===== Data

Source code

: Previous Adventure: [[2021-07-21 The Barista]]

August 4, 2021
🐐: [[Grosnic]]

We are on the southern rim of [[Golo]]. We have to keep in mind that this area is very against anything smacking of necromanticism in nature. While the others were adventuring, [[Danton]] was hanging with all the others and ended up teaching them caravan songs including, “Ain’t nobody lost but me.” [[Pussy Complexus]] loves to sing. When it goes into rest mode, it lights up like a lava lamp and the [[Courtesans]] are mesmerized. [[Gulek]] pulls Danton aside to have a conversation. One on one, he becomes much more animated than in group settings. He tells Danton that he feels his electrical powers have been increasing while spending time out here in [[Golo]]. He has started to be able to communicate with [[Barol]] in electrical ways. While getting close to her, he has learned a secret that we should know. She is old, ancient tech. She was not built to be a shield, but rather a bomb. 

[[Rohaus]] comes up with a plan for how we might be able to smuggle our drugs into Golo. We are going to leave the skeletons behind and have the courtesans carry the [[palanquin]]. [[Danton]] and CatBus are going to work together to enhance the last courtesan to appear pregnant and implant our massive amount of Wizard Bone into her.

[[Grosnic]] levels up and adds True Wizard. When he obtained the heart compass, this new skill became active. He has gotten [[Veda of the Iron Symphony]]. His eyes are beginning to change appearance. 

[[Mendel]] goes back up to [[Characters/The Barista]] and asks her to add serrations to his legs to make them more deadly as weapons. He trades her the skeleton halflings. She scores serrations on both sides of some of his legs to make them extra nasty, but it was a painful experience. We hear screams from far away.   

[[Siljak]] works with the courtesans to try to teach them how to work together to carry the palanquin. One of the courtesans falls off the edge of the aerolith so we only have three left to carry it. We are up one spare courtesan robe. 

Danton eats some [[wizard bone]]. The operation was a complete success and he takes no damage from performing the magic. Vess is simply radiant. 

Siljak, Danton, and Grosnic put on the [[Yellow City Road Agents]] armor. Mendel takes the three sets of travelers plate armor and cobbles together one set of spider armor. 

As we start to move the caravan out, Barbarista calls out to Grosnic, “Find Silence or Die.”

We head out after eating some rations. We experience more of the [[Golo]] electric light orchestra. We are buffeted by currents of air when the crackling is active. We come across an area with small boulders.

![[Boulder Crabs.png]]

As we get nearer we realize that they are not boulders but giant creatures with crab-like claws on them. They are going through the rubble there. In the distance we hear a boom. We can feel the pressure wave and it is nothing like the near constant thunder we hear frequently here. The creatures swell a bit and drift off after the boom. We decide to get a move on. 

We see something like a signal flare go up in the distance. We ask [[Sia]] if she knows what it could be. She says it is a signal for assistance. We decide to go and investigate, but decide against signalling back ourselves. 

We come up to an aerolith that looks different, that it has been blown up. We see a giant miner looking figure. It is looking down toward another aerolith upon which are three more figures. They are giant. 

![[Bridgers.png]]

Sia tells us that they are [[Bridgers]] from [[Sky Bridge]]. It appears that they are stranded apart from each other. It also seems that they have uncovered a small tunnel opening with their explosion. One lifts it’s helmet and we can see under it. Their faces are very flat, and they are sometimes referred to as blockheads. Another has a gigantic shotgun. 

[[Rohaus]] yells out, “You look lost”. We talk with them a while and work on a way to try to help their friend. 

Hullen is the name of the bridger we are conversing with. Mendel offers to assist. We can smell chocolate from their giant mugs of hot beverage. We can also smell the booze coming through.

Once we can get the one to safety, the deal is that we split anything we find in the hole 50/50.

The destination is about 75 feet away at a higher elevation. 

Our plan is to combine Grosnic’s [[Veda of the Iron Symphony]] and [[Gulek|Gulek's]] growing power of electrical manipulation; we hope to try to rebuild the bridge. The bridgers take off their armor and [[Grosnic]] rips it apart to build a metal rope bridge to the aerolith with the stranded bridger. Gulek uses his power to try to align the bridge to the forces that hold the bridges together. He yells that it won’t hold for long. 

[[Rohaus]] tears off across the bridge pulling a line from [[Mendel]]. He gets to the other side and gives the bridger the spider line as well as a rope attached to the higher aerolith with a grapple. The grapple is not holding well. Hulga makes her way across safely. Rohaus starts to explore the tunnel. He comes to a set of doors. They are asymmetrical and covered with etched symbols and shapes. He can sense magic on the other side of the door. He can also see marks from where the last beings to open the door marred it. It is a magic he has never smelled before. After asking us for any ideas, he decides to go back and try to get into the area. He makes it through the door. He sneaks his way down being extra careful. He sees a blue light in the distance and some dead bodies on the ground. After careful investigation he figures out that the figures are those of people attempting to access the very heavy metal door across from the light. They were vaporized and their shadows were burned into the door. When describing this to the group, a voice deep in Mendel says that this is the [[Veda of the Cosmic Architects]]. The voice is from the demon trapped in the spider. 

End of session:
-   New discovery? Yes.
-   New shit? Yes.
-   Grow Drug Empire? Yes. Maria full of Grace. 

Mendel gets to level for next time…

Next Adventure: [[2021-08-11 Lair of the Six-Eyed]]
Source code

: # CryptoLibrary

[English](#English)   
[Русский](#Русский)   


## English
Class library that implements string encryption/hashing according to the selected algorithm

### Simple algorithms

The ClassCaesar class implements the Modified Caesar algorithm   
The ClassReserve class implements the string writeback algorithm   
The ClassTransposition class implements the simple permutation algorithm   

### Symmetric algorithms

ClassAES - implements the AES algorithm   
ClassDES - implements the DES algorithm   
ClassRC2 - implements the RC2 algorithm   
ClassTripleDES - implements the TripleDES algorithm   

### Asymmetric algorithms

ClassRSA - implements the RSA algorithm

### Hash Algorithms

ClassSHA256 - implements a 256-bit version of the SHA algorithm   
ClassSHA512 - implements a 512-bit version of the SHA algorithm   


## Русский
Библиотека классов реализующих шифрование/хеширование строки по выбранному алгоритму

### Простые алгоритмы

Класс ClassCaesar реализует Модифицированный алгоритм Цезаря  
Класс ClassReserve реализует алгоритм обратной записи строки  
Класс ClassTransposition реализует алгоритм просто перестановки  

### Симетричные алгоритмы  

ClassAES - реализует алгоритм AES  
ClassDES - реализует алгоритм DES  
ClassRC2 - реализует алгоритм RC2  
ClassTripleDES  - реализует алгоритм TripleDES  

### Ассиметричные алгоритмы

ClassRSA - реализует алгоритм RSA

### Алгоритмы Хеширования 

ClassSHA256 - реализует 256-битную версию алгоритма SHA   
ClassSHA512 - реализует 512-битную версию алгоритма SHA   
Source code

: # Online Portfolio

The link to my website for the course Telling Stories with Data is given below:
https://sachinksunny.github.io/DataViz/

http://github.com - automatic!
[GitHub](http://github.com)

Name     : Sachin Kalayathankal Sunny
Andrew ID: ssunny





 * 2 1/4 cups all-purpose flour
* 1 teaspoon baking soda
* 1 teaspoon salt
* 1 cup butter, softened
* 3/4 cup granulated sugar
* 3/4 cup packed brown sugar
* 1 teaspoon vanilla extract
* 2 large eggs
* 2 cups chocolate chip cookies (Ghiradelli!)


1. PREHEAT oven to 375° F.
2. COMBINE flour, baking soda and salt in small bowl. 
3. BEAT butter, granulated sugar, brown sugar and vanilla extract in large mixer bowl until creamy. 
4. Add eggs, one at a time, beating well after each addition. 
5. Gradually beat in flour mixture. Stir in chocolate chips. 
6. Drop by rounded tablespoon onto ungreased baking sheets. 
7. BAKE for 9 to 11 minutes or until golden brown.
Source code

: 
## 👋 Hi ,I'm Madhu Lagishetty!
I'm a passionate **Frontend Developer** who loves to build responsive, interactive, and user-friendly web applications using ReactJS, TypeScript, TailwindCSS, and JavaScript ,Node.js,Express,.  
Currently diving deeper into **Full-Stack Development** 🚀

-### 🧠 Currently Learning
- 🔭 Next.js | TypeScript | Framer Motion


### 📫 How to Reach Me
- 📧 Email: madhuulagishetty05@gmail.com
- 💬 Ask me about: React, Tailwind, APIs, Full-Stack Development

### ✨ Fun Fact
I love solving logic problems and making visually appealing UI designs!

==========

--- What you have to do ---
Given the data above, which lines hold the string "figures"? Return them.

--- Answer space ---
We come up to an aerolith that looks different, that it has been blown up. We see a giant miner looking figure. It is looking down toward another aerolith upon which are three more figures. They are giant. 
[[Rohaus]] tears off across the bridge pulling a line from [[Mendel]]. He gets to the other side and gives the bridger the spider line as well as a rope attached to the higher aerolith with a grapple. The grapple is not holding well. Hulga makes her way across safely. Rohaus starts to explore the tunnel. He comes to a set of doors. They are asymmetrical and covered with etched symbols and shapes. He can sense magic on the other side of the door. He can also see marks from where the last beings to open the door marred it. It is a magic he has never smelled before. After asking us for any ideas, he decides to go back and try to get into the area. He makes it through the door. He sneaks his way down being extra careful. He sees a blue light in the distance and some dead bodies on the ground. After careful investigation he figures out that the figures are those of people attempting to access the very heavy metal door across from the light. They were vaporized and their shadows were burned into the door. When describing this to the group, a voice deep in Mendel says that this is the [[Veda of the Cosmic Architects]]. The voice is from the demon trapped in the spider. 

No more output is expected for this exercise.